Implementation Of Speech Recognition System Computer Science Essay

Published: Last Edited:

This essay has been submitted by a student. This is not an example of the work written by our professional essay writers.


Speech recognition technology is one from the fast growing technologies. There are number of applications in different areas and serving people. Nearly 30% people of the world are suffering from various disabilities; many of them are blind, dyslexia or unable to use their hands effectively. The speech recognition systems in those cases provide a significant help to them and they can share information with people by operating computer through voice as input instead of keyboard or mouse.

This project is developed keeping that factor into mind, and a little effort is made to achieve this aim. The project is capable to recognize the speech and convert the input audio into text. It also helps the user to open different system software such as opening Ms-paint, notepad and calculator.

At initial level effort is made to provide help for basic operations as discussed above, but the software can further be updated and enhanced in order to cover more operations.


Speech is one of the powerful and natural ways to interact with the humans. When we talking about computers then we know that computer only know the binary language i.e. 0 and 1. So if an application is created in such a way that it can communicate e with the computer using voice of the humans and controlled by the voice commands then it open a vast opportunity in the field to IT and gives concept to artificial intelligence. Even though the idea of the using speech as medium to communicate with the computer is not new and lots of applications have been developed that are serving mankind by communicating with the computer and the some of the big milestone has been achieved when this concept was applied in the secure mechanism such voice recognition system is commonly used in some organization when secure entrance is very prior and there are any other fields that are getting benefit from this concept and opening a big opportunity that is yet to be explored.

The report gives on overview of speech recognition technology, and its applications. The first section describes the speech recognition process, its applications, its limitations and the future of this technology. Later part of report covers the speech recognition process, code of the software and its working. The last part consists of the different potentials uses of the application and further improvements


Understand the speech recognition and its fundamentals.

Its working and applications in different areas

Development for Speech Recognition software that can mainly be used for:

Speech Recognition

Speech Generation

Text Editing


Develop a speech recognition system that takes speech as input and after recognition write text.

Literature Review

3.1 Speech Recognition:

Speech recognition is a technology that able a computer to capture the words spoken by a human with a help of microphone [1] [2]. These words are later on recognized by speech recognizer, and finally system outputs the recognized words. The process of speech recognition consists of different steps that will be discussed in the upcoming sections

In speech recognition an ideal situation is the one in which a speech recognition engine recognizes all words uttered by a human but, practically the performance of a speech recognition engine depends on number of factors. Vocabularies, Pronunciation, multiple users and noisy environment are the major factors that are counted in as the depending factors for a speech recognition engine [3].

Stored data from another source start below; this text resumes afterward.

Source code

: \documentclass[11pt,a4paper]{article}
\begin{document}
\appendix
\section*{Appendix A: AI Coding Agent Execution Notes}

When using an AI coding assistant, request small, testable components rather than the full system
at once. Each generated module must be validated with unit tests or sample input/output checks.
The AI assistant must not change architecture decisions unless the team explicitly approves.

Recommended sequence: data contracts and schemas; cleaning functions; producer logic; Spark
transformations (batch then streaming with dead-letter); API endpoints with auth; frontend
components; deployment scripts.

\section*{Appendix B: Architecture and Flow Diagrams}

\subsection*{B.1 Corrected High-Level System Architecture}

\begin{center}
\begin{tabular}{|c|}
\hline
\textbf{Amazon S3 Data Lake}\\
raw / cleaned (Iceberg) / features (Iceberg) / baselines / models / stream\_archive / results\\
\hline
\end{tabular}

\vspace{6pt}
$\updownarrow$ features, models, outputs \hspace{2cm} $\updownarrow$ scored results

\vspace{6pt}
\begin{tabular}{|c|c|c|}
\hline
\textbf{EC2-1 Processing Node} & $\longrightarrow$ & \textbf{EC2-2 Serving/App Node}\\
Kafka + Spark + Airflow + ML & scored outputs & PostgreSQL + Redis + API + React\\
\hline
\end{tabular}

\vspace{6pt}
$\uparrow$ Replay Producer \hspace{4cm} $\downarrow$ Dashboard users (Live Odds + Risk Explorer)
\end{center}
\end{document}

3.2 Speech recognition Types

Speech recognition systems can be divided into the number of classes based on their ability to recognize that words and list of words they have. A few classes of speech recognition are classified as under:

3.2.1 Isolated Speech

Isolated words usually contain a pause between two utterances; this doesn't mean that it only accepts a single word but instead it requires one utterance at a time [4].

3.2.2 Connected Speech

Connected words or connected speech is similar to isolated speech but it allows separate utterances with minimal pause between them.

3.2.3 Continuous speech

Continuous speech allow the user to speak almost naturally, it is also called the computer dictation.

3.2.4 Spontaneous Speech

At a basic level, it can be thought of as speech that is natural sounding and not rehearsed. An ASR system with spontaneous speech ability should be able to handle a variety of natural speech features such as words being run together, "ums" and "ahs", and even slight stutters.

3.3 Speech recognition System Components

3.3.1 Voice Input

By using microphone, audio is input to the system. The pc sound card produces the equivalent digital representation of received audio [4] [5] [6].

3.3.2 Digitization

The process of converting the analog signal into a digital form is known as digitization [4], it involves the both sampling and quantization processes. Sampling is converting a continuous signal into discrete signal, while the process of approximating a continuous range of values is known as quantization.

3.3.3 Acoustic Model

An acoustic model is created by taking audio recordings of speech, and their text transcriptions, and using software to create statistical representations of the sounds that make up each word. It is used by a speech recognition engine to recognize speech [4]. The software acoustic model breaks the words into the phonemes [6].

3.3.4 Language Model

Language modeling is used in many natural language processing applications such as speech recognition tries to capture the properties of a language and to predict the next word in the speech sequence [4]. The software language model compares the phonemes to words in its built in dictionary [6].

3.3.5 Speech engine

The job of speech recognition engine is to convert the input audio into text [4]; to accomplish this it uses all sorts of data, software algorithms and statistics. Its first operation is digitization as discussed earlier, that is to convert it into a suitable format for further processing. Once audio signal is in proper format it then searches the best match for it. It does this by considering the words it knows, once the signal is recognized it returns its corresponding text string.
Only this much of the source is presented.